**DATA FOR THIS TASK:**

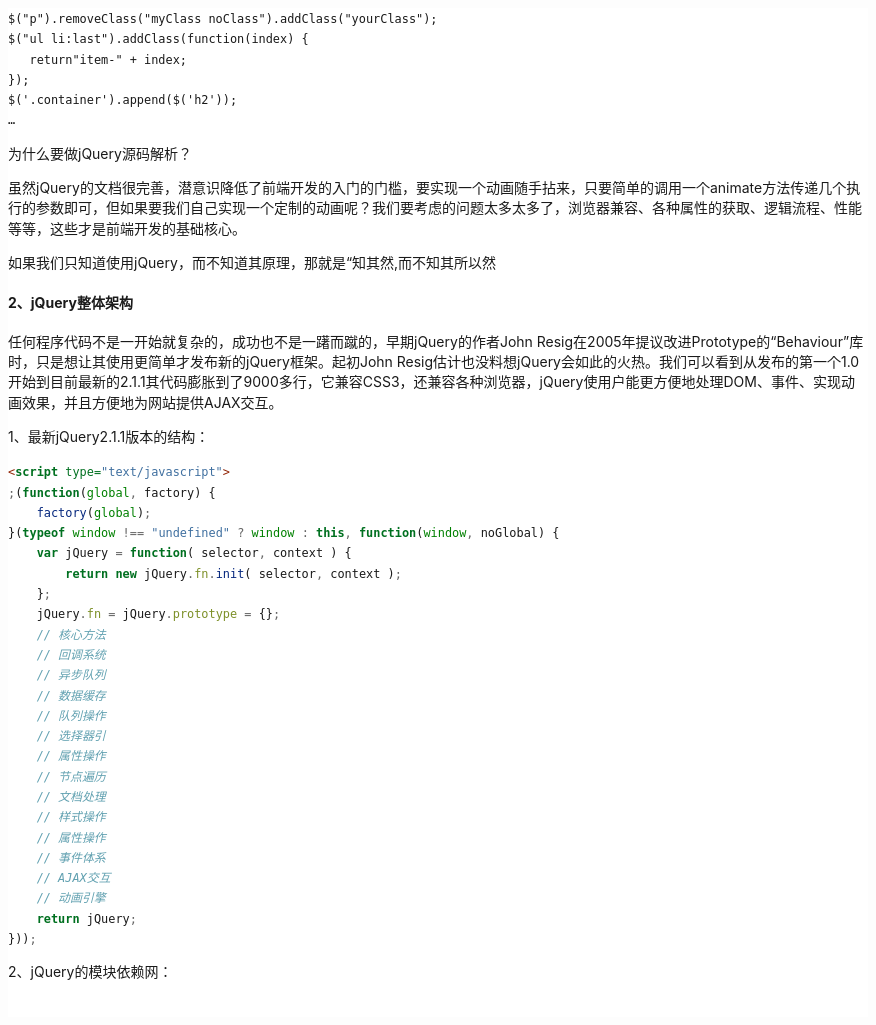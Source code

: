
 ```
$("p").removeClass("myClass noClass").addClass("yourClass");
$("ul li:last").addClass(function(index) {
   return"item-" + index;
});
$('.container').append($('h2'));
…
```

为什么要做jQuery源码解析？

虽然jQuery的文档很完善，潜意识降低了前端开发的入门的门槛，要实现一个动画随手拈来，只要简单的调用一个animate方法传递几个执行的参数即可，但如果要我们自己实现一个定制的动画呢？我们要考虑的问题太多太多了，浏览器兼容、各种属性的获取、逻辑流程、性能等等，这些才是前端开发的基础核心。

如果我们只知道使用jQuery，而不知道其原理，那就是“知其然,而不知其所以然


#### 2、jQuery整体架构

任何程序代码不是一开始就复杂的，成功也不是一躇而蹴的，早期jQuery的作者John Resig在2005年提议改进Prototype的“Behaviour”库时，只是想让其使用更简单才发布新的jQuery框架。起初John Resig估计也没料想jQuery会如此的火热。我们可以看到从发布的第一个1.0开始到目前最新的2.1.1其代码膨胀到了9000多行，它兼容CSS3，还兼容各种浏览器，jQuery使用户能更方便地处理DOM、事件、实现动画效果，并且方便地为网站提供AJAX交互。

1、最新jQuery2.1.1版本的结构：

```html
<script type="text/javascript">
;(function(global, factory) {
    factory(global);
}(typeof window !== "undefined" ? window : this, function(window, noGlobal) {
    var jQuery = function( selector, context ) {
		return new jQuery.fn.init( selector, context );
	};
	jQuery.fn = jQuery.prototype = {};
	// 核心方法
	// 回调系统
	// 异步队列
	// 数据缓存
	// 队列操作
	// 选择器引
	// 属性操作
	// 节点遍历
	// 文档处理
	// 样式操作
	// 属性操作
	// 事件体系
	// AJAX交互
	// 动画引擎
	return jQuery;
}));
```

2、jQuery的模块依赖网：

<img src="{{ '/styles/images/jquery/04.png' | prepend: site.baseurl }}" alt="" />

**EXERCISE DESCRIPTION:**
Output the data above in full. Skip every picture.

**EXERCISE ANSWER:**
Source code

:
 ```
$("p").removeClass("myClass noClass").addClass("yourClass");
$("ul li:last").addClass(function(index) {
   return"item-" + index;
});
$('.container').append($('h2'));
…
```

为什么要做jQuery源码解析？

虽然jQuery的文档很完善，潜意识降低了前端开发的入门的门槛，要实现一个动画随手拈来，只要简单的调用一个animate方法传递几个执行的参数即可，但如果要我们自己实现一个定制的动画呢？我们要考虑的问题太多太多了，浏览器兼容、各种属性的获取、逻辑流程、性能等等，这些才是前端开发的基础核心。

如果我们只知道使用jQuery，而不知道其原理，那就是“知其然,而不知其所以然


#### 2、jQuery整体架构

任何程序代码不是一开始就复杂的，成功也不是一躇而蹴的，早期jQuery的作者John Resig在2005年提议改进Prototype的“Behaviour”库时，只是想让其使用更简单才发布新的jQuery框架。起初John Resig估计也没料想jQuery会如此的火热。我们可以看到从发布的第一个1.0开始到目前最新的2.1.1其代码膨胀到了9000多行，它兼容CSS3，还兼容各种浏览器，jQuery使用户能更方便地处理DOM、事件、实现动画效果，并且方便地为网站提供AJAX交互。

1、最新jQuery2.1.1版本的结构：

```html
<script type="text/javascript">
;(function(global, factory) {
    factory(global);
}(typeof window !== "undefined" ? window : this, function(window, noGlobal) {
    var jQuery = function( selector, context ) {
		return new jQuery.fn.init( selector, context );
	};
	jQuery.fn = jQuery.prototype = {};
	// 核心方法
	// 回调系统
	// 异步队列
	// 数据缓存
	// 队列操作
	// 选择器引
	// 属性操作
	// 节点遍历
	// 文档处理
	// 样式操作
	// 属性操作
	// 事件体系
	// AJAX交互
	// 动画引擎
	return jQuery;
}));
```

2、jQuery的模块依赖网：

<img src="{{ '/styles/images/jquery/04.png' | prepend: site.baseurl }}" alt="" />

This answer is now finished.